If the state’s new pension law is found unconstitutional, which looks more likely in light of a recent Illinois Supreme Court decision, one obvious remedy is to amend the constitution.
“We need that flexibility,” said Rep. Joseph Sosnowski, R-Rockford, who introduced a constitutional amendment proposal last year that died in committee. “Now, based off this court ruling, this may be our last ability to look at trying to modify pensions.” He plans to re-introduce his proposed amendment in the spring, “especially in light of the court’s decision.”
Proponents of pension reform, from Gov. Pat Quinn and Attorney General Lisa Madigan to the business groups that pushed for it, are not conceding defeat. Other issues, such as the state’s ability to remain solvent, may prevail over a clause in the constitution that says retirement benefits can’t be impaired or diminished.
However, it’s not too early to start thinking about alternatives, given that the state Supreme Court’s 6-1 ruling July 3 in Kanerva v. Weems is so strongly worded, expanding the pension protection clause to include retiree health care benefits. There’s talk of trying to expedite a court challenge of the broader pension law.
“I don’t think this case will end up going to trial,” said John Colombo, interim dean of the University of Illinois College of Law in Urbana.
The pension reform law “is as dead as a doornail, ” he said. “The state needs to start thinking about what it’s going to do when the inevitable happens.”
One big question raised by the Kanerva decision is whether the state Supreme Court will rule that the current benefit structure is locked in for existing employees, which means a constitutional amendment would not retroactively allow reductions in the benefits in place when current employees were hired.
“Even it passes, it’s very likely it could apply only prospectively,” said Mr. Colombo. “It depends how strict the Illinois Supreme Court ends up being. I think the court is going to be pretty strict.”
Even so, amending the constitution would not be easy, to say the least, given recent history and the state’s current political climate. It would need approval by a three-fifths vote in both the Illinois House and Senate. That’s just to put a proposed amendment on the ballot, where it would need 60 percent of those voting on the issue to be approved.

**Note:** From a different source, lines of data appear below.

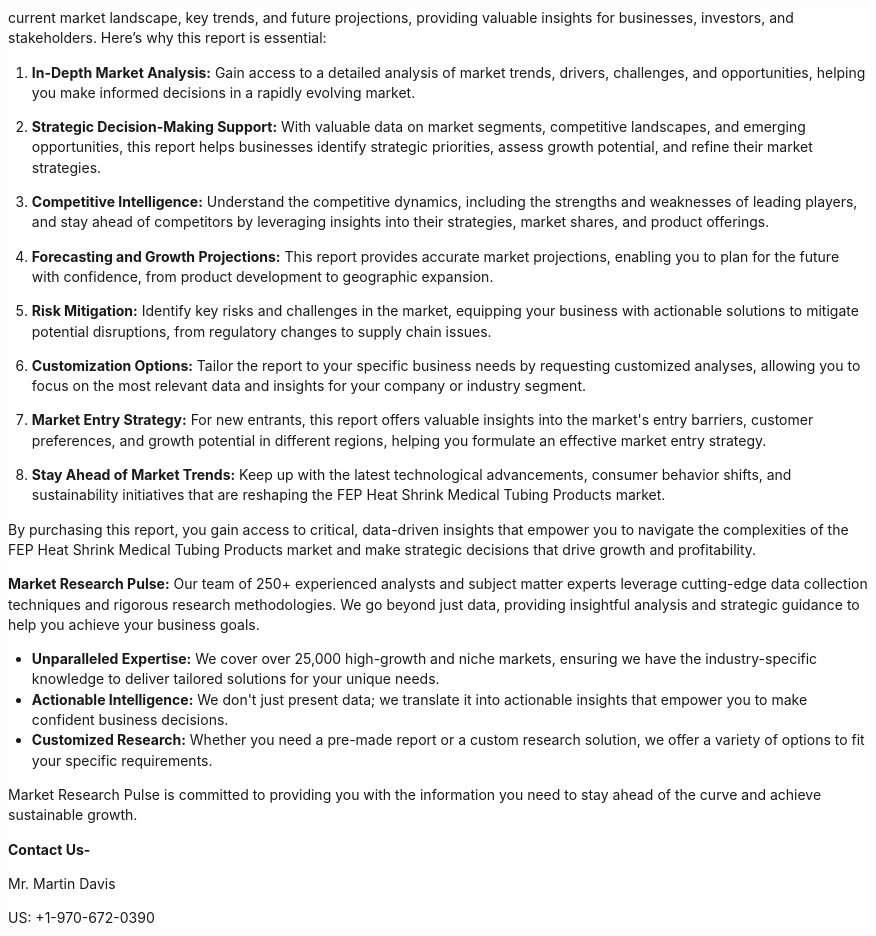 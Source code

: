 current market landscape, key trends, and future projections, providing valuable insights for businesses, investors, and stakeholders. Here&rsquo;s why this report is essential:</p><ol><li><p><strong>In-Depth Market Analysis:</strong> Gain access to a detailed analysis of market trends, drivers, challenges, and opportunities, helping you make informed decisions in a rapidly evolving market.</p></li><li><p><strong>Strategic Decision-Making Support:</strong> With valuable data on market segments, competitive landscapes, and emerging opportunities, this report helps businesses identify strategic priorities, assess growth potential, and refine their market strategies.</p></li><li><p><strong>Competitive Intelligence:</strong> Understand the competitive dynamics, including the strengths and weaknesses of leading players, and stay ahead of competitors by leveraging insights into their strategies, market shares, and product offerings.</p></li><li><p><strong>Forecasting and Growth Projections:</strong> This report provides accurate market projections, enabling you to plan for the future with confidence, from product development to geographic expansion.</p></li><li><p><strong>Risk Mitigation:</strong> Identify key risks and challenges in the market, equipping your business with actionable solutions to mitigate potential disruptions, from regulatory changes to supply chain issues.</p></li><li><p><strong>Customization Options:</strong> Tailor the report to your specific business needs by requesting customized analyses, allowing you to focus on the most relevant data and insights for your company or industry segment.</p></li><li><p><strong>Market Entry Strategy:</strong> For new entrants, this report offers valuable insights into the market's entry barriers, customer preferences, and growth potential in different regions, helping you formulate an effective market entry strategy.</p></li><li><p><strong>Stay Ahead of Market Trends:</strong> Keep up with the latest technological advancements, consumer behavior shifts, and sustainability initiatives that are reshaping the FEP Heat Shrink Medical Tubing Products market.</p></li></ol><p>By purchasing this report, you gain access to critical, data-driven insights that empower you to navigate the complexities of the FEP Heat Shrink Medical Tubing Products market and make strategic decisions that drive growth and profitability.</p><p><strong>Market Research Pulse:</strong>&nbsp;Our team of 250+ experienced analysts and subject matter experts leverage cutting-edge data collection techniques and rigorous research methodologies. We go beyond just data, providing insightful analysis and strategic guidance to help you achieve your business goals.</p><ul><li><strong>Unparalleled Expertise:</strong>&nbsp;We cover over 25,000 high-growth and niche markets, ensuring we have the industry-specific knowledge to deliver tailored solutions for your unique needs.</li><li><strong>Actionable Intelligence:</strong>&nbsp;We don't just present data; we translate it into actionable insights that empower you to make confident business decisions.</li><li><strong>Customized Research:</strong>&nbsp;Whether you need a pre-made report or a custom research solution, we offer a variety of options to fit your specific requirements.</li></ul><p>Market Research Pulse is committed to providing you with the information you need to stay ahead of the curve and achieve sustainable growth.</p><p><strong>Contact Us-</strong></p><p>Mr. Martin Davis</p><p>US: +1-970-672-0390</p>
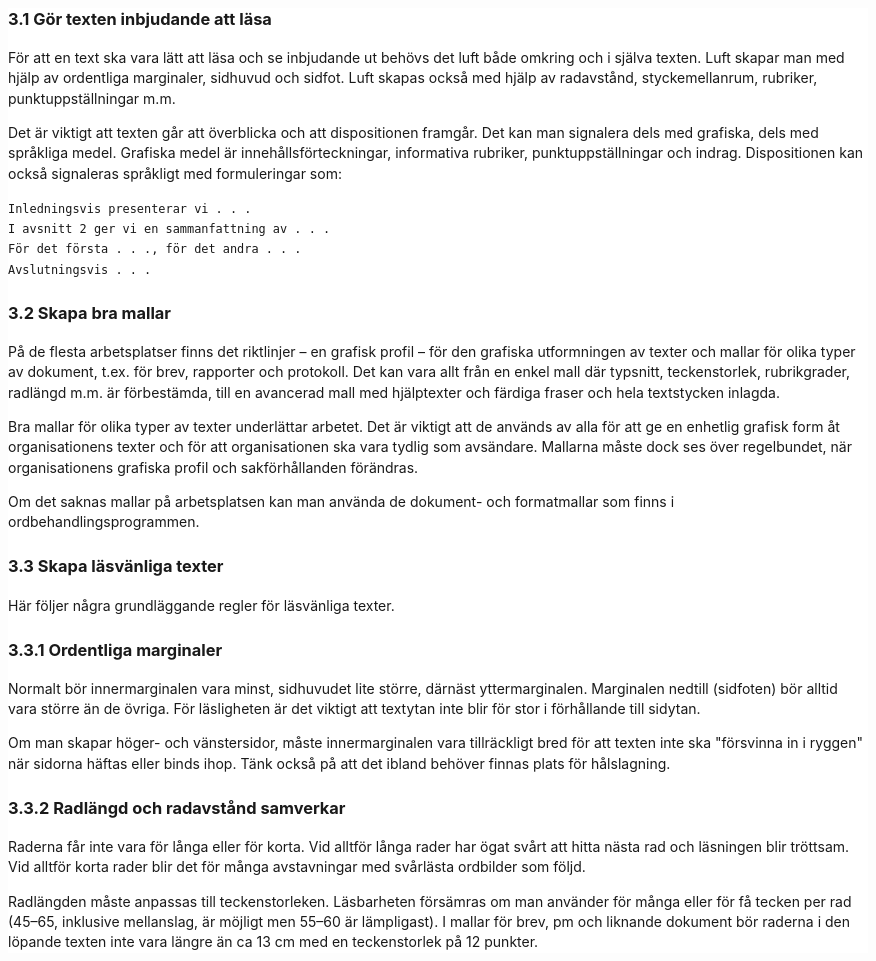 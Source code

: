 ### 3.1 Gör texten inbjudande att läsa

För att en text ska vara lätt att läsa och se inbjudande ut behövs det luft både omkring och i själva texten. Luft skapar man med hjälp av ordentliga marginaler, sidhuvud och sidfot. Luft skapas också med hjälp av radavstånd, styckemellanrum, rubriker, punktuppställningar m.m.

Det är viktigt att texten går att överblicka och att dispositionen framgår. Det kan man signalera dels med grafiska, dels med språkliga medel. Grafiska medel är innehållsförteckningar, informativa rubriker, punktuppställningar och indrag. Dispositionen kan också signaleras språkligt med formuleringar som:

```
Inledningsvis presenterar vi . . .
I avsnitt 2 ger vi en sammanfattning av . . .
För det första . . ., för det andra . . .
Avslutningsvis . . .
```
### 3.2 Skapa bra mallar

På de flesta arbetsplatser finns det riktlinjer – en grafisk profil – för den grafiska utformningen av texter och mallar för olika typer av dokument, t.ex. för brev, rapporter och protokoll. Det kan vara allt från en enkel mall där typsnitt, teckenstorlek, rubrikgrader, radlängd m.m. är förbestämda, till en avancerad mall med hjälptexter och färdiga fraser och hela textstycken inlagda.

Bra mallar för olika typer av texter underlättar arbetet. Det är viktigt att de används av alla för att ge en enhetlig grafisk form åt organisationens texter och för att organisationen ska vara tydlig som avsändare. Mallarna måste dock ses över regelbundet, när organisationens grafiska profil och sakförhållanden förändras.

Om det saknas mallar på arbetsplatsen kan man använda de dokument- och formatmallar som finns i ordbehandlingsprogrammen.

### 3.3 Skapa läsvänliga texter

Här följer några grundläggande regler för läsvänliga texter.

### 3.3.1 **Ordentliga marginaler**

Normalt bör innermarginalen vara minst, sidhuvudet lite större, därnäst yttermarginalen. Marginalen nedtill (sidfoten) bör alltid vara större än de övriga. För läsligheten är det viktigt att textytan inte blir för stor i förhållande till sidytan.

Om man skapar höger- och vänstersidor, måste innermarginalen vara tillräckligt bred för att texten inte ska "försvinna in i ryggen" när sidorna häftas eller binds ihop. Tänk också på att det ibland behöver finnas plats för hålslagning.

### 3.3.2 **Radlängd och radavstånd samverkar**

Raderna får inte vara för långa eller för korta. Vid alltför långa rader har ögat svårt att hitta nästa rad och läsningen blir tröttsam. Vid alltför korta rader blir det för många avstavningar med svårlästa ordbilder som följd.

Radlängden måste anpassas till teckenstorleken. Läsbarheten försämras om man använder för många eller för få tecken per rad (45–65, inklusive mellanslag, är möjligt men 55–60 är lämpligast). I mallar för brev, pm och liknande dokument bör raderna i den löpande texten inte vara längre än ca 13 cm med en teckenstorlek på 12 punkter.
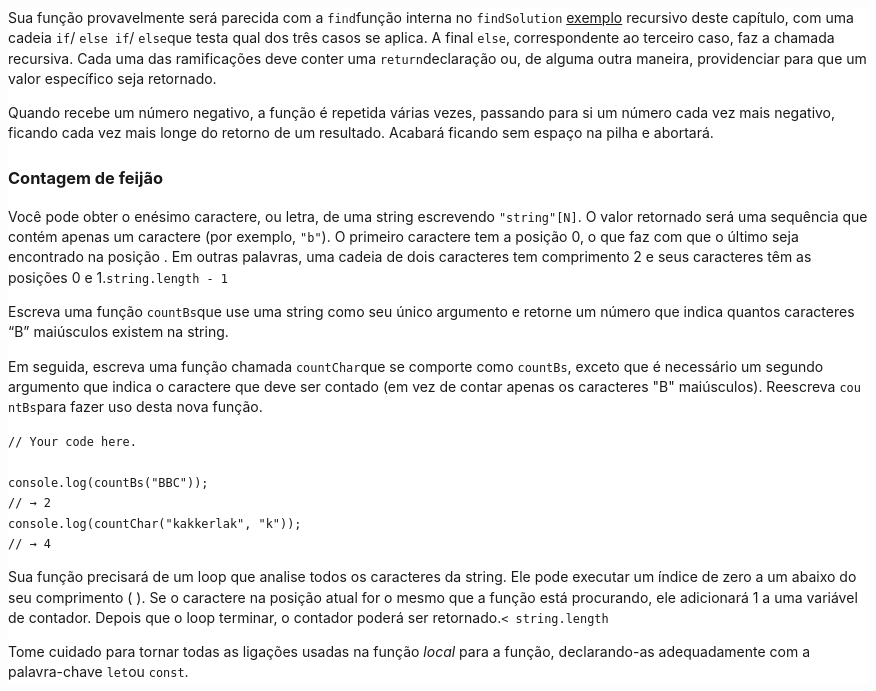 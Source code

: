 Sua função provavelmente será parecida com a `find`função interna no `findSolution` [exemplo](https://eloquentjavascript.net/03_functions.html#recursive_puzzle) recursivo deste capítulo, com uma cadeia `if`/ `else if`/ `else`que testa qual dos três casos se aplica. A final `else`, correspondente ao terceiro caso, faz a chamada recursiva. Cada uma das ramificações deve conter uma `return`declaração ou, de alguma outra maneira, providenciar para que um valor específico seja retornado.

Quando recebe um número negativo, a função é repetida várias vezes, passando para si um número cada vez mais negativo, ficando cada vez mais longe do retorno de um resultado. Acabará ficando sem espaço na pilha e abortará.

### Contagem de feijão

Você pode obter o enésimo caractere, ou letra, de uma string escrevendo `"string"[N]`. O valor retornado será uma sequência que contém apenas um caractere (por exemplo, `"b"`). O primeiro caractere tem a posição 0, o que faz com que o último seja encontrado na posição . Em outras palavras, uma cadeia de dois caracteres tem comprimento 2 e seus caracteres têm as posições 0 e 1.`string.length - 1`

Escreva uma função `countBs`que use uma string como seu único argumento e retorne um número que indica quantos caracteres “B” maiúsculos existem na string.

Em seguida, escreva uma função chamada `countChar`que se comporte como `countBs`, exceto que é necessário um segundo argumento que indica o caractere que deve ser contado (em vez de contar apenas os caracteres "B" maiúsculos). Reescreva `countBs`para fazer uso desta nova função.

```
// Your code here.

console.log(countBs("BBC"));
// → 2
console.log(countChar("kakkerlak", "k"));
// → 4
```

Sua função precisará de um loop que analise todos os caracteres da string. Ele pode executar um índice de zero a um abaixo do seu comprimento ( ). Se o caractere na posição atual for o mesmo que a função está procurando, ele adicionará 1 a uma variável de contador. Depois que o loop terminar, o contador poderá ser retornado.`< string.length`

Tome cuidado para tornar todas as ligações usadas na função *local* para a função, declarando-as adequadamente com a palavra-chave `let`ou `const`. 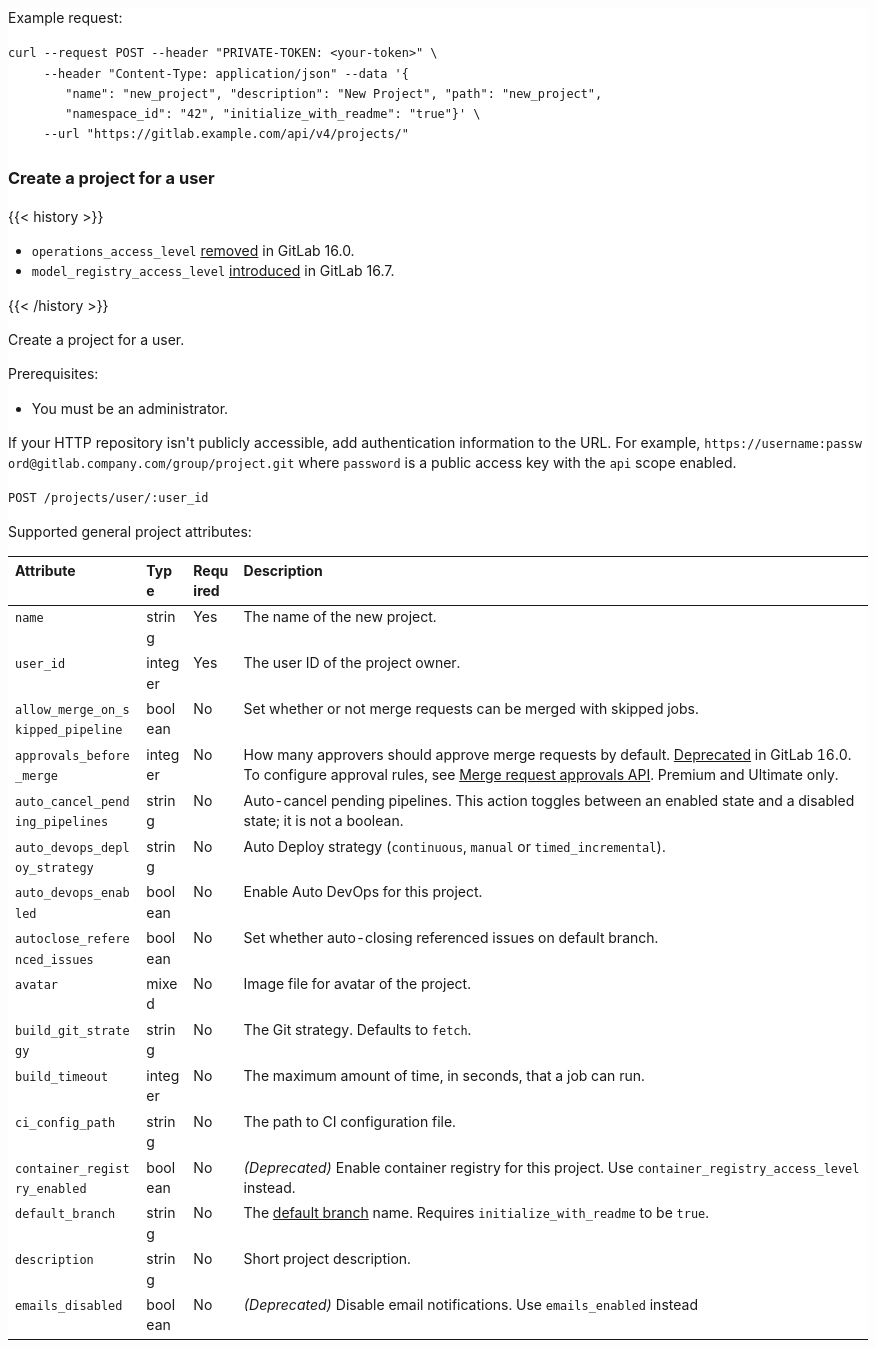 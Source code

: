 Example request:

```shell
curl --request POST --header "PRIVATE-TOKEN: <your-token>" \
     --header "Content-Type: application/json" --data '{
        "name": "new_project", "description": "New Project", "path": "new_project",
        "namespace_id": "42", "initialize_with_readme": "true"}' \
     --url "https://gitlab.example.com/api/v4/projects/"
```

### Create a project for a user

{{< history >}}

- `operations_access_level` [removed](https://gitlab.com/gitlab-org/gitlab/-/issues/385798) in GitLab 16.0.
- `model_registry_access_level` [introduced](https://gitlab.com/gitlab-org/gitlab/-/issues/412734) in GitLab 16.7.

{{< /history >}}

Create a project for a user.

Prerequisites:

- You must be an administrator.

If your HTTP repository isn't publicly accessible, add authentication information to the URL. For example,
`https://username:password@gitlab.company.com/group/project.git` where `password` is a public access key with the `api`
scope enabled.

```plaintext
POST /projects/user/:user_id
```

Supported general project attributes:

| Attribute                                          | Type    | Required | Description |
|:---------------------------------------------------|:--------|:---------|:------------|
| `name`                                             | string  | Yes      | The name of the new project. |
| `user_id`                                          | integer | Yes      | The user ID of the project owner. |
| `allow_merge_on_skipped_pipeline`                  | boolean | No       | Set whether or not merge requests can be merged with skipped jobs. |
| `approvals_before_merge`                           | integer | No       | How many approvers should approve merge requests by default. [Deprecated](https://gitlab.com/gitlab-org/gitlab/-/issues/353097) in GitLab 16.0. To configure approval rules, see [Merge request approvals API](merge_request_approvals.md). Premium and Ultimate only. |
| `auto_cancel_pending_pipelines`                    | string  | No       | Auto-cancel pending pipelines. This action toggles between an enabled state and a disabled state; it is not a boolean. |
| `auto_devops_deploy_strategy`                      | string  | No       | Auto Deploy strategy (`continuous`, `manual` or `timed_incremental`). |
| `auto_devops_enabled`                              | boolean | No       | Enable Auto DevOps for this project. |
| `autoclose_referenced_issues`                      | boolean | No       | Set whether auto-closing referenced issues on default branch. |
| `avatar`                                           | mixed   | No       | Image file for avatar of the project. |
| `build_git_strategy`                               | string  | No       | The Git strategy. Defaults to `fetch`. |
| `build_timeout`                                    | integer | No       | The maximum amount of time, in seconds, that a job can run. |
| `ci_config_path`                                   | string  | No       | The path to CI configuration file. |
| `container_registry_enabled`                       | boolean | No       | _(Deprecated)_ Enable container registry for this project. Use `container_registry_access_level` instead. |
| `default_branch`                                   | string  | No       | The [default branch](../user/project/repository/branches/default.md) name. Requires `initialize_with_readme` to be `true`. |
| `description`                                      | string  | No       | Short project description. |
| `emails_disabled`                                  | boolean | No       | _(Deprecated)_ Disable email notifications. Use `emails_enabled` instead | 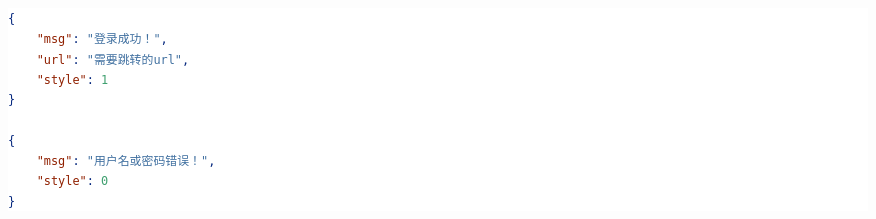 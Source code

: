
 ```json
{
	"msg": "登录成功！",
	"url": "需要跳转的url",
	"style": 1
}

{
	"msg": "用户名或密码错误！",
	"style": 0
}

```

Chances for a constitutional amendment are “a lot better than it was last time,” says Mr. Sosnowski, after the Kanerva decision signaled how strictly the court viewed the pension protection clause. “A lot of people looked at that and said we’ve got possibilities.”
But it can’t be done quickly. The Illinois Constitution requires a six-month waiting period before a proposed amendment can be placed on the ballot, so November 2016 is the soonest it could be put up for a vote. Meanwhile, the statewide pension law changes have been stayed, keeping benefits and contributions and inflation adjustments all in place.
Two years ago, a relatively innocuous constitutional amendment that would have required supermajority approval by the state Legislature and municipalities to increase pension benefits was pushed through the Legislature by House Speaker Michael Madigan.
Widely panned as a meaningless measure that would not reduce the state’s pension debt, it passed the House unanimously, with only two dissenting votes in the Senate. But only 56 percent of voters approved, falling short of the supermajority needed.
“It was more of a PR issue,” said Rep. Tom Morrison, R-Palatine, who co-sponsored Mr. Sosnowski’s bill to repeal the pension protection clause in the last session of the Legislature. “What elected board is going to increase pension benefits in this environment?”
But a union coalition quickly mobilized to defeat it at the ballot box.
“They’re going to be ready; this time it wouldn’t get a majority of votes,” said John Kindt, professor emeritus of business and legal policy at the University of Illinois in Urbana, who chairs the U of I’s faculty and staff benefits committee. “A constitutional amendment could get through the General Assembly, but voters have already rejected it and they will be well-organized if the Legislature does it again.”
However, voters may act differently if a constitutional amendment is framed as the only alternative to higher taxes, not only for the state but to cope with poorly funded plans at the county and city level, too.
NO PUBLIC AWARENESS
“Is it feasible? I don’t know,” said Mr. Morrison. “The really frightening thing is that the general public is largely in the dark about how bad the state’s finances are and how heavy these pension obligations are. As more and more people become aware of that, hopefully there will be greater demand from the public to amend the constitution.”
If benefits can’t be cut and the constitution can’t be amended, that leaves only two alternatives: raise taxes to pay the guaranteed benefits, or restructure the pension plans to spread payment of the state’s $100 billion pension debt over a longer period of time.
A proposal by the Center for Tax and Budget Accountability, a Chicago nonprofit advocacy group, suggests that taking 43 years to make the plans fully funded, instead of the normal 30 years, would reduce annual pension payments to a feasible level. Requiring equal annual payments instead of back-loading contributions to later years would make it more fiscally responsible than the state’s current plans.
“The only thing they can do that’s rational is re-amortizing the debt they owe,” said Ralph Martire, CTBA’s executive director. “It works and it’s constitutional. The only people who will yell and scream are the actuaries.”